Historique
Très ancien, le
tissage traditionnel est encore en usage dans de nombreuses régions du
monde. Il demeure le plus souvent un art féminin réalisé sur un métier
vertical (à haute lice) ou horizontal (à basse lice).
Au Maroc, la
barrière montagneuse formée par le Haut-Atlas n’est pas étrangère à la
conservation identitaire des villages où l’art du tissage est un des
plus précieux témoignages du passé.

De la fin du
XIXème siècle au milieu du XXème siècle, la tribu Glaoua dominait un
territoire immense de part et d’autre du Haut-Atlas. Dans le souk de
Télouet, les choses les plus belles et les plus précieuses étaient
exposées, notamment des vêtements et des étoffes de laine ainsi que des
tapis. La réalité du tapis Glaoua couvre aujourd’hui une immense région.
Au début du siècle dernier, les marchands qualifiaient de Glaoua tous
les tapis qui provenaient de Télouet et des souks des différentes tribus
placés sous son contrôle.
Le métier à
tisser traditionnel berbère est si rudimentaire qu'il n'a pas de nom; on
l'appelle "azetta" (la chaîne).

Métier à tisser chez les Aït Hadiddou
(1937-1939)
Aujourd’hui, le
tissage a conservé toute sa valeur symbolique même si le synthétique est
largement porté. Les femmes, pourtant très affairées, continuent de
tisser pour la maison, pour le mariage de leurs filles et pour les
hommes. Le tissage incarne la vie, la mort, la virginité et
l'impuissance masculine mais il est surtout le miroir de la terre.
Une
tradition féminine
Toutes les
villageoises, jeunes ou âgées, aisées ou modestes, connaissent le
tissage. Autrefois, la précocité du mariage des filles entre 8 et 13 ans
exigeait une initiation encore plus précoce aux tâches domestiques.

Transmission de mère en fille

Le tissage
occupe une grande place dans le quotidien des femmes. Il est néanmoins
interdit certains jours comme le vendredi (jour de la prière), l’Aïd el
Kbir (fête du sacrifice) et le jour de la naissance du prophète.
Le
tissage de la tonte à la confection
Le travail des
femmes commence bien avant la construction du métier (« mrma ») et de la
confection du tissu. Le tissage est considéré par les femmes comme un
devoir astreignant. Tout tissage commencé doit être terminé sous peu.

Les outils des
tisserandes, peignes, cardes, quenouilles, paniers, sont personnels et
ne se prêtent pas ; ils viennent souvent du passé et constituent un
héritage en incarnant la filiation par les femmes.

Cardes, peigne et fuseau

Au printemps, la
tonte des moutons et l’achat des toisons de laine relèvent des
hommes. De simples ciseaux remplacent la petite serpe (« imgr ») et le
couteau que les Juifs du village fabriquaient et vendaient aux paysans
autrefois. C’est l’occasion de demander la « tiwizi », l’aide collective
qui rappelle les liens de la communauté. Dans un enclos bordé de
pierres, des villageois immobilisent l’animal couché sur le flanc à
l’aide d’un lien solide. Ils chantent des formules magiques pour attirer
la « baraka » (bénédiction divine) sur la toison.

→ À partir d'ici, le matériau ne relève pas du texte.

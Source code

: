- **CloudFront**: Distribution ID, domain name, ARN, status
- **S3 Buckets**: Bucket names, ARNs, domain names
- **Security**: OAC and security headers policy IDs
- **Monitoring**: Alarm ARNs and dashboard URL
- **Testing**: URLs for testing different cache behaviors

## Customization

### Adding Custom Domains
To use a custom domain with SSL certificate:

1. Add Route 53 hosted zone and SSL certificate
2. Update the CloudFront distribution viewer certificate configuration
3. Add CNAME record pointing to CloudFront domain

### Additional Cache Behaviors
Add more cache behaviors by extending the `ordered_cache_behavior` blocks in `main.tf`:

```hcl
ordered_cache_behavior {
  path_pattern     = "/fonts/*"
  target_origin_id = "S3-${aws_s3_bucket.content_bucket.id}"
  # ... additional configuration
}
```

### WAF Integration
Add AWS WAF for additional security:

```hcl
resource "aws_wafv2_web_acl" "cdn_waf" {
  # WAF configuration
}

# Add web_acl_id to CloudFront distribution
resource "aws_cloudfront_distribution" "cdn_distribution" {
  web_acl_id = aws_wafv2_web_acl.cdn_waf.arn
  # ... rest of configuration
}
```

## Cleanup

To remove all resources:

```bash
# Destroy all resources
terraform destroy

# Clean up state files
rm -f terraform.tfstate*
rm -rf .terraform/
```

Le cycle du tissage, strictement
féminin, peut commencer.
Les femmes
trient la laine (« tadut ») et la débarrassent grossièrement de ses
impuretés – brindilles, etc. Dans certaines régions, elles la font
bouillir dans un bain de saponaire pour la blanchir. Le plus souvent
elles la mouillent, la battent avec un bâton avant de la laver avec soin
dans la rivière dans un panier en osier (« taselite ») qui laisse
filtrer l’eau. Pour faire partir le suint qui l’imprègne, elles
utilisent les feuilles d’une plante, la daphné (« lezzâz ») qui mousse.

Lavage de la laine brute puis séchage au
soleil.

Fraîchement
lavée, posée sur le sol, la laine sèche au soleil et blanchit. Le soir
venu, elle est rangée dans la réserve domestique (« khzin »). On la
laisse plusieurs jours car la laine lavée peut s’accroître.
A la
fin de l’hiver, la laine stockée respire l’air frais du dehors. Il est
temps de construire le métier à tisser.
Les
femmes assises par terre procèdent au cardage pour travailler le fil de
trame qui doit être résistant. Elles travaillent les fibres les plus
courtes et les plus frisées avec deux planchettes en bois hérissées de
clous (« imchdn ») appelées « cardes » qu’elles tiennent par le manche
et qu’elles animent dans un mouvement énergique de va-et-vient.